WHO REMEMBERS THE FAT CONTROLLER?



The Industrials and Financials indices are at new highs. It’s Resources that are preventing the All Share from a similar record. But it’s very close. The bears are deep in their lairs, paws over ears, whimpering. This demand for shares at any price is unceasing.
There were six Chinese executives assisting Brian Molefe, the Transnet CEO to sign a R50bn deal to buy 1064 locomotives from them. This big turnout on the sell side makes one suspect that the price was probably in their favour. Mind you at R47m per loco, that’s barely the price of a decent fire pool. Mr Molefe later explained that a benefit of the Chinese deal is that not only would the chaps at Transnet actually be involved in making “the frills” for the new engines but that the Chinese have agreed  to show them  how to build the difficult bits. So in due course maybe we could even make our own. Does he not know that Union Carriage in Nigel started producing fine locomotives in 1964? And that today there is a least one major local producer of locomotives which is listed on the JSE. (Grindrod).

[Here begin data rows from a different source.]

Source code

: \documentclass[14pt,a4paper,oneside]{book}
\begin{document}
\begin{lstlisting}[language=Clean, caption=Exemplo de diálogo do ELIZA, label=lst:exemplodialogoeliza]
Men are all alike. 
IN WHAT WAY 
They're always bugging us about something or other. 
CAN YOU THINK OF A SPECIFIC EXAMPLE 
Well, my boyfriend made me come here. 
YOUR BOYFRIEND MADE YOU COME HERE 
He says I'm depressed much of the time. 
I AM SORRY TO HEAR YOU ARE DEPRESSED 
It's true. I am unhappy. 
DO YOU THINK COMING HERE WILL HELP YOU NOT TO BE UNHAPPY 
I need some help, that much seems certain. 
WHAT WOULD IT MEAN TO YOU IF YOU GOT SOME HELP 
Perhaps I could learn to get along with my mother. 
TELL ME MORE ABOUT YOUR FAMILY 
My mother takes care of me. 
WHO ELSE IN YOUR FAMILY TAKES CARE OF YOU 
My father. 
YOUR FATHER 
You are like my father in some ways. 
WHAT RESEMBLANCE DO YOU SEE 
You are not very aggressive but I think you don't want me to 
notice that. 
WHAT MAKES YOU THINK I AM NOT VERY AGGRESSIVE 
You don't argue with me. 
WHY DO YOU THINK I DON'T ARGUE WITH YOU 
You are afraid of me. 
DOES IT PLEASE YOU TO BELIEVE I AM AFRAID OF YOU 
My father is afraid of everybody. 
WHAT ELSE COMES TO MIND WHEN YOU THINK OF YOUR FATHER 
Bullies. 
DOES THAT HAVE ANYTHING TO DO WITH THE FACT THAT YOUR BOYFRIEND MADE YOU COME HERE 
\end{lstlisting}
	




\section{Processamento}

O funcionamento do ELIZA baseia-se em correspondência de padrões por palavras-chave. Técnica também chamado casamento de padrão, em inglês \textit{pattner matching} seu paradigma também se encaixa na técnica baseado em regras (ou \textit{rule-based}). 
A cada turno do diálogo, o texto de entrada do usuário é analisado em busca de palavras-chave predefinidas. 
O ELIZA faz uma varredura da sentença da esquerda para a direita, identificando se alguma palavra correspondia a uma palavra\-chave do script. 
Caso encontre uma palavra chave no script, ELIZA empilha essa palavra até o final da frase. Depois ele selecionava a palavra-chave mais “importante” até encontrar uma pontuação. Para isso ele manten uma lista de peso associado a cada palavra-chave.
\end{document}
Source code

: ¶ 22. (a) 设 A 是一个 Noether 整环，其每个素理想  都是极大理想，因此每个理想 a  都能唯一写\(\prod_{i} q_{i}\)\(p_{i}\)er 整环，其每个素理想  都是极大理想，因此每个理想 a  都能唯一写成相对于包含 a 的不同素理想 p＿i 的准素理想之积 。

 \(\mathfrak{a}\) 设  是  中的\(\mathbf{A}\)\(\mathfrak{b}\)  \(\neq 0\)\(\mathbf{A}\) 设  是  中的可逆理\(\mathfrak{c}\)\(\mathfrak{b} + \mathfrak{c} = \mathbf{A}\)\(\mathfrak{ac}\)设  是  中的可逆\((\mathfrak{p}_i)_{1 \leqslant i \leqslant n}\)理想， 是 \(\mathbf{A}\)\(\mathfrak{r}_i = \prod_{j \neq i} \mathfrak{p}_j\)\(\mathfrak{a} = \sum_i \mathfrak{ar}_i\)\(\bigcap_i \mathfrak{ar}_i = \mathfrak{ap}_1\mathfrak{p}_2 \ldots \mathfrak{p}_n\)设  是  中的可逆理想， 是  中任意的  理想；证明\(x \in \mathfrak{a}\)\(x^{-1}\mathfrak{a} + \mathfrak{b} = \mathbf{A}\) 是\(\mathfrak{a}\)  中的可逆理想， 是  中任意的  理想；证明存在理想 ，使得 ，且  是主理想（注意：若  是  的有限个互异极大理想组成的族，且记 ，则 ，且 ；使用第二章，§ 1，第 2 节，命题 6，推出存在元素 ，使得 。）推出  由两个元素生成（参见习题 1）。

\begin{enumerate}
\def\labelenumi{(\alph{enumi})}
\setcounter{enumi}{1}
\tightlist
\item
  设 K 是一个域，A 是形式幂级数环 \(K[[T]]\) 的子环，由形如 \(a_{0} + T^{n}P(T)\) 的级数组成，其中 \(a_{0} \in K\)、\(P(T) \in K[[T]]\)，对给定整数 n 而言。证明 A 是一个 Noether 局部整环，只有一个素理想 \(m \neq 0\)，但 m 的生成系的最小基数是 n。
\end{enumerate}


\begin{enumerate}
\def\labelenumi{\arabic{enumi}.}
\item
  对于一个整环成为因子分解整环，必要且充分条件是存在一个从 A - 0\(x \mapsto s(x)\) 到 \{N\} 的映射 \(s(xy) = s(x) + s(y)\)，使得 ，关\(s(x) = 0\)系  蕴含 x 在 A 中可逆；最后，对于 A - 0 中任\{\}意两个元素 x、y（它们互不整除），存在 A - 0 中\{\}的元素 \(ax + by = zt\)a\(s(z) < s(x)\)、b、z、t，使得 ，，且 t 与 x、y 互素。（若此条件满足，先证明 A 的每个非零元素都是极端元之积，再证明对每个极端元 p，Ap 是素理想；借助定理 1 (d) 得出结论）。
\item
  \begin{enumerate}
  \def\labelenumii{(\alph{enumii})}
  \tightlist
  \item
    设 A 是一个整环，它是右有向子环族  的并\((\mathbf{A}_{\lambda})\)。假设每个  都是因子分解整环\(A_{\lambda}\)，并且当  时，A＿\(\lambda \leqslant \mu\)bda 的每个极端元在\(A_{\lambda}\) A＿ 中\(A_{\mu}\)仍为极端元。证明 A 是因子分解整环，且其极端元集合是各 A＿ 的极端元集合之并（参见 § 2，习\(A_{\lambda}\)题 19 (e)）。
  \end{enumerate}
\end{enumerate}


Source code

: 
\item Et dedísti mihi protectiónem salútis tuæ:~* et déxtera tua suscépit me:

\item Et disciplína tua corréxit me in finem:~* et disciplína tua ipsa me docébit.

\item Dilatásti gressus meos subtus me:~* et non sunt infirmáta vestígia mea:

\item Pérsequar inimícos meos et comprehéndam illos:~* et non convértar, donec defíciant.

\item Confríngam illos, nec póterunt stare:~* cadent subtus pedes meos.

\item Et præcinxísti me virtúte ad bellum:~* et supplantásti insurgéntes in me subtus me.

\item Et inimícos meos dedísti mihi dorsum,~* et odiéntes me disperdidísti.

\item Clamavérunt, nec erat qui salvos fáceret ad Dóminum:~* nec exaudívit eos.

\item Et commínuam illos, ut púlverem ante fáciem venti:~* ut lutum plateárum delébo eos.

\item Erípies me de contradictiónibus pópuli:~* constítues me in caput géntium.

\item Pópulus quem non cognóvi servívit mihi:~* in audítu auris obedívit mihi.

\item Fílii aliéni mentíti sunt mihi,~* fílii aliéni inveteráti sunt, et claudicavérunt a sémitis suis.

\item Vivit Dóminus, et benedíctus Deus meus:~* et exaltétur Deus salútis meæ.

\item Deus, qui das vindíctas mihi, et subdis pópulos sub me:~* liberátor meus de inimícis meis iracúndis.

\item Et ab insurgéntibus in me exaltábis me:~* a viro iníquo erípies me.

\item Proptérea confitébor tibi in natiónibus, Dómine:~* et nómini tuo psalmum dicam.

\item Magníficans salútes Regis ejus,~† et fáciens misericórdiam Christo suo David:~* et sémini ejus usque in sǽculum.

The human tragedy in the communities affected by the ongoing platinum mine strike must now be surpassing the commercial and fiscal damages being sustained by the industry. And yet amazingly the labour leaders continue to attract support for demonstrations and marches. And the state appears to do nothing. Are the people who warm the seats in the Cabinet totally incapable of grasping the economic realities here? Union leaders who make utterly unrealistic promises to their members about what they can deliver, need to be reprimanded by at least a minister. If they don’t do so that means that government too believes that the wage demands could in fact be met by the employers without the destruction of the industry. Surely they don’t believe that do they? Or maybe they just can’t do the sums.

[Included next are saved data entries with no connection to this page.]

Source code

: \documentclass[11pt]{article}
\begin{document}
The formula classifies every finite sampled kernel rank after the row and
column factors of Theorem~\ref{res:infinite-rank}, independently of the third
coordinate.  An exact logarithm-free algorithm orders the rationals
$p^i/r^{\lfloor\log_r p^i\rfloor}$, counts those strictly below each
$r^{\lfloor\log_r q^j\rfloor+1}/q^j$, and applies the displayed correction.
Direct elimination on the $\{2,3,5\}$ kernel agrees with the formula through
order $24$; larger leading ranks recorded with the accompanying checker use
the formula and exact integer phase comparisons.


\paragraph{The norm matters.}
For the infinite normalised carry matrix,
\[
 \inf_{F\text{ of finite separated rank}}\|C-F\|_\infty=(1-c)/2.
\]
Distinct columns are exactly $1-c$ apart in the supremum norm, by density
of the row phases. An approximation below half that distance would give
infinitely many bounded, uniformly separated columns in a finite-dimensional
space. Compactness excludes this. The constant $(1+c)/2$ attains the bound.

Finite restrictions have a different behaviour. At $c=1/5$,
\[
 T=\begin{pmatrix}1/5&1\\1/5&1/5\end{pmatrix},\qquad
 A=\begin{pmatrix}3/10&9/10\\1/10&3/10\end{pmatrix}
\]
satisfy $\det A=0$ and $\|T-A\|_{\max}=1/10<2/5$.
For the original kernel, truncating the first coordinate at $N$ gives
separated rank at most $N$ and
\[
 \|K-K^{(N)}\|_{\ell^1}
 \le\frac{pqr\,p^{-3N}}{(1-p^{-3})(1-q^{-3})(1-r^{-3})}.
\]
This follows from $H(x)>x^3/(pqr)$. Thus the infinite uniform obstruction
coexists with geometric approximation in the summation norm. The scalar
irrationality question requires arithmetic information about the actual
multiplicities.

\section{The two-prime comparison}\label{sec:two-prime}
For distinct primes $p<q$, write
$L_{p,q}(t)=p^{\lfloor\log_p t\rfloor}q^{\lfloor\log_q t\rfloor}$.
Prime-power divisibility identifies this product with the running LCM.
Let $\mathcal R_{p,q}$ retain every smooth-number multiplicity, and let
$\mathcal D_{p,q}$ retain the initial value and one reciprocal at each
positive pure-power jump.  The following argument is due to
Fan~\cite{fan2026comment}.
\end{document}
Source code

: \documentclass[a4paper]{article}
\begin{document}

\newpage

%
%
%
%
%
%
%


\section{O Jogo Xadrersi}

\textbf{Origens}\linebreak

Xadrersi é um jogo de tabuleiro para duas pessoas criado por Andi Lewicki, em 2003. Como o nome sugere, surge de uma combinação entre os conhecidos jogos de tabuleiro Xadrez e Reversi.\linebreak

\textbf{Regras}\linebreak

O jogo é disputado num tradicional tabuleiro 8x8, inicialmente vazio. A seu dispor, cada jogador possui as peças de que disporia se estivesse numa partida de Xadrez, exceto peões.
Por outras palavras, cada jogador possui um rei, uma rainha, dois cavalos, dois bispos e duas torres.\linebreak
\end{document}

Very brave souls are starting to invest in the sector, convinced that one day a recovery is inevitable. A new mine listing is even on its way.
The government has hatched a plan to identify those teachers who show contempt and disrespect for their colleagues and pupils by failing to turn up for work. They want to install sophisticated electronic biometric clocking devices at schools to catch these culprits. The obscenity of even considering such a system when not every school yet has power, water and sewerage services leaves one breathless. Why not just give supervisors the power to dismiss instantly anyone not interested or capable? Knowing that your job is always at risk, changes behaviour enormously.
Except for some rather nice foreign travel for the president and his cronies there was never the slightest justification for pretending that we were in the same league as the four countries identified as the BRIC nations by a New York banker in a fit of analytical whimsy. Tagging ourselves and an S on to this lot was cheeky. The news that his good friend Putin had more or less seized Crimea must have had our man Zuma flipping through the atlas in the Nkandla library and wondering how to chide Vladimir for interfering in the internal affairs of another country. Perhaps it is time to forget that ill-starred friendship and start to worry about be labelled as one of “The Fragile Five”. (SA, Turkey, Brazil, Indonesia & India).
My DSTV decoder blew up at a critical moment on Saturday and so I am pleased to accept the Lions win over the Reds without having to wince about the referee. Sadly the decoder reset just in time to show the Sharks losing the plot and their game. Their injury list places the rest of their campaign in jeopardy somewhat but it does provide an opportunity for some unknown stars to shine. The Sevens Rugby is as nerve wracking to watch as the T20 cricket. One missed tackle or bad over and all seems lost and hopeless. These narrow victories are terrifying. Another Formula 1 GP this weekend or “economy run” as one critic puts it.